By Wladimir Hinz, RIC Centre Research Associate
Imagine sitting in your office or at home, and having your doctor monitor your levels of, let’s say, cholesterol or glucose, in real time, from his/her office? Wearables will disrupt and accelerate change in industries beyond technology.
In the future, every day will be extraordinary. Smarter innovations have already changed the way we live, play and interact with our world (and the world of others). But what’s next? After smartphones and smart appliances, it appears that everything has confabulated to make wearables the next big thing.
Although wearables may appear on the surface to simply be devices that connect to your smartphone/tablet to just relocate alerts elsewhere, most of them do a lot more than that. In fact, the majority of them, interact with your body – some in unexpected ways.
Key fields have come together to make wearables the technology of the future. Broadband, sensors, trackers, and smartphone apps have created the perfect environment to make wearables fit almost naturally in the Internet of Things. This is giving enterprises the opportunity to enhance connectivity using one of the most important trends in recent time.
The massive amount of data that’s generated by these devices is just beginning to be harnessed and analyzed. Right now, future applications are basically limitless. Data already makes work smarter, faster and safer, as machines are able to share an unimaginable amount of information with each other, allowing humans to focus on the things that really matter. It’s impossible not to get enamored with all the potential uses of wearables.
In the consumer electronic industry, wearables have been breaking records for the past five years, and they aren’t stopping. For 2015, Visiongain projects that the value of the wearable market will reach $16.1 billion worldwide. Similarly, the CEA reports that in 2015 the industry will generate $5.1 billion just in the U.S. (133% more than in 2014), selling more than 30 million units.
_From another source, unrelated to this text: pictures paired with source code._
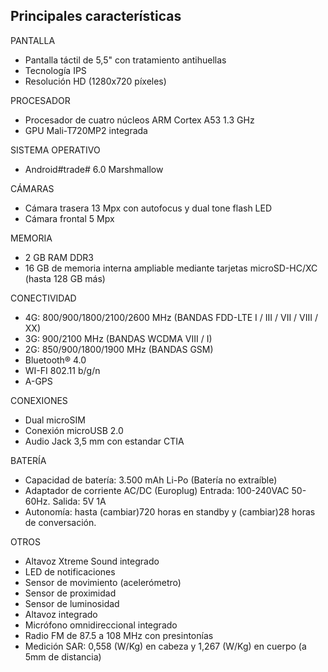 ## Principales características

PANTALLA
- Pantalla táctil de 5,5" con tratamiento antihuellas
- Tecnología IPS
- Resolución HD (1280x720 píxeles)

PROCESADOR
- Procesador de cuatro núcleos ARM Cortex A53 1.3 GHz
- GPU Mali-T720MP2 integrada

SISTEMA OPERATIVO
-  Android#trade# 6.0 Marshmallow

CÁMARAS
- Cámara trasera 13 Mpx con autofocus y dual tone flash LED
- Cámara frontal 5 Mpx

MEMORIA
- 2 GB RAM DDR3
- 16 GB de memoria interna ampliable mediante tarjetas microSD-HC/XC (hasta 128 GB más)

CONECTIVIDAD

- 4G: 800/900/1800/2100/2600 MHz (BANDAS FDD-LTE I / III / VII / VIII / XX)
- 3G: 900/2100 MHz (BANDAS WCDMA VIII / I)
- 2G: 850/900/1800/1900 MHz (BANDAS GSM)
- Bluetooth® 4.0
- WI-FI 802.11 b/g/n
- A-GPS

CONEXIONES
- Dual microSIM
- Conexión microUSB 2.0
- Audio Jack 3,5 mm con estandar CTIA

BATERÍA
- Capacidad de batería: 3.500 mAh Li-Po (Batería no extraíble)
- Adaptador de corriente AC/DC (Europlug) Entrada: 100-240VAC 50-60Hz. Salida: 5V 1A
- Autonomía: hasta (cambiar)720 horas en standby y (cambiar)28 horas de conversación.

OTROS
- Altavoz Xtreme Sound integrado
- LED de notificaciones
- Sensor de movimiento (acelerómetro)
- Sensor de proximidad
- Sensor de luminosidad
- Altavoz integrado
- Micrófono omnidireccional integrado
- Radio FM de 87.5 a 108 MHz con presintonías
- Medición SAR: 0,558 (W/Kg) en cabeza y 1,267 (W/Kg) en cuerpo (a 5mm de distancia)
This is very impressive for a technology that practically started in 2009. There are also two very big categories that are leading the market:
- Health and fitness devices: Activity trackers and sensors are the most popular and it’s expected that 20 million units will be sold in 2015 in the U.S. (representing almost $2 billion in revenue).
- Smartwatches: Although these are fairly newer, they are projected to generate around $3 billion in sales in the U.S. as well. Approximately 11 million devices are expected to be sold.
These numbers represent an enormous increase from previous years. It’s also being projected that by the end of 2015, 25% of the population in the U.S will be using some type of wearable gadget. In two years, this number is expected to grow to 50%. This is huge, as it marks the start of the mass adoption of wearables and a rapid assimilation of the technology.
We’re amongst a paradigm shift of what and how we learn from each other. Wearable computing could eventually lift the veil on many current health and science mysteries. There are plenty of opportunities for wearable technology to be taken to another level. Fields like health care, human relations, and even the environment, could really make a good case for such devices.
There will always be things that we have to figure out by ourselves, but with wearable technology we can leverage data by empowering and enabling people. Entrepreneurs should take note as there are still so many more valuable devices to be invented.